As for Bkon’s business model, Graves says his firm sells beacons and then offers its PHY.net beacon and content-management platform under a software-as-a-service (SaaS) offering. “We have free accounts, for beacons that power up to a half million phone interactions per month,” he states. To put that in context, the Sounds’ four-game PoC generated 65,000 interactions.

Changing the content that a Physical Web transmits is accomplished by updating the content of the URL to which it points, thereby making it possible to manage thousands of those beacons simultaneously. As part of its SaaS platform, Bkon also provides its customers with metrics, showing the types of browsers used to access data, as well as the number of users who access that information via an app.

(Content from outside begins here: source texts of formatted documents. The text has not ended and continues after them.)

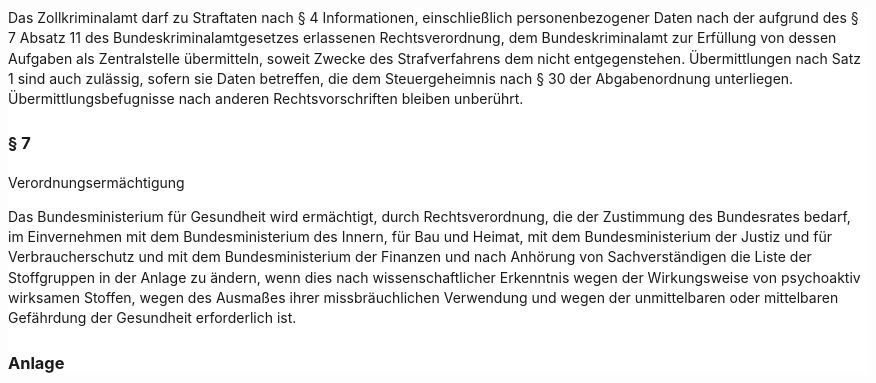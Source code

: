 Das Zollkriminalamt darf zu Straftaten nach § 4 Informationen,
einschließlich personenbezogener Daten nach der aufgrund des § 7 Absatz
11 des Bundeskriminalamtgesetzes erlassenen Rechtsverordnung, dem
Bundeskriminalamt zur Erfüllung von dessen Aufgaben als Zentralstelle
übermitteln, soweit Zwecke des Strafverfahrens dem nicht
entgegenstehen. Übermittlungen nach Satz 1 sind auch zulässig, sofern
sie Daten betreffen, die dem Steuergeheimnis nach § 30 der
Abgabenordnung unterliegen. Übermittlungsbefugnisse nach anderen
Rechtsvorschriften bleiben unberührt.

</div>

</div>

</div>

</div>

<span id="BJNR261510016BJNE000701116.html"></span>

### § 7  
Verordnungsermächtigung

<div>

<div class="jnhtml">

<div>

<div class="jurAbsatz">

Das Bundesministerium für Gesundheit wird ermächtigt, durch
Rechtsverordnung, die der Zustimmung des Bundesrates bedarf, im
Einvernehmen mit dem Bundesministerium des Innern, für Bau und Heimat,
mit dem Bundesministerium der Justiz und für Verbraucherschutz und mit
dem Bundesministerium der Finanzen und nach Anhörung von
Sachverständigen die Liste der Stoffgruppen in der Anlage zu ändern,
wenn dies nach wissenschaftlicher Erkenntnis wegen der Wirkungsweise von
psychoaktiv wirksamen Stoffen, wegen des Ausmaßes ihrer missbräuchlichen
Verwendung und wegen der unmittelbaren oder mittelbaren Gefährdung der
Gesundheit erforderlich ist.

</div>

</div>

</div>

</div>

<span id="BJNR261510016BJNE000806130.html"></span>

### Anlage  

<div>

<div class="jnhtml">

<div>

Bryan Mayhood, the Nashville Sounds’ VP of sales, says the organization was pleased with the PoC and that his goal was to find new, creative ways to reach out to fans. He is not convinced that fans who eschew the app and opt for checking for content on a browser, or through Nearby, would get as much value from the experience in the long term. “I think most people are used to using apps,” he says, “and telling fans to ‘go enable Google Chrome’ is a hard sell.”

Mayhood cannot say whether the Sounds will continue using the Bkon network of beacons and its Gameday app next year. “We only [ran the test] for a four-game period,” he notes, “and we have 70-some games each season, so we’d like to see more tests of the technology over a longer period of time to see if we can keep fans engaged throughout the season.”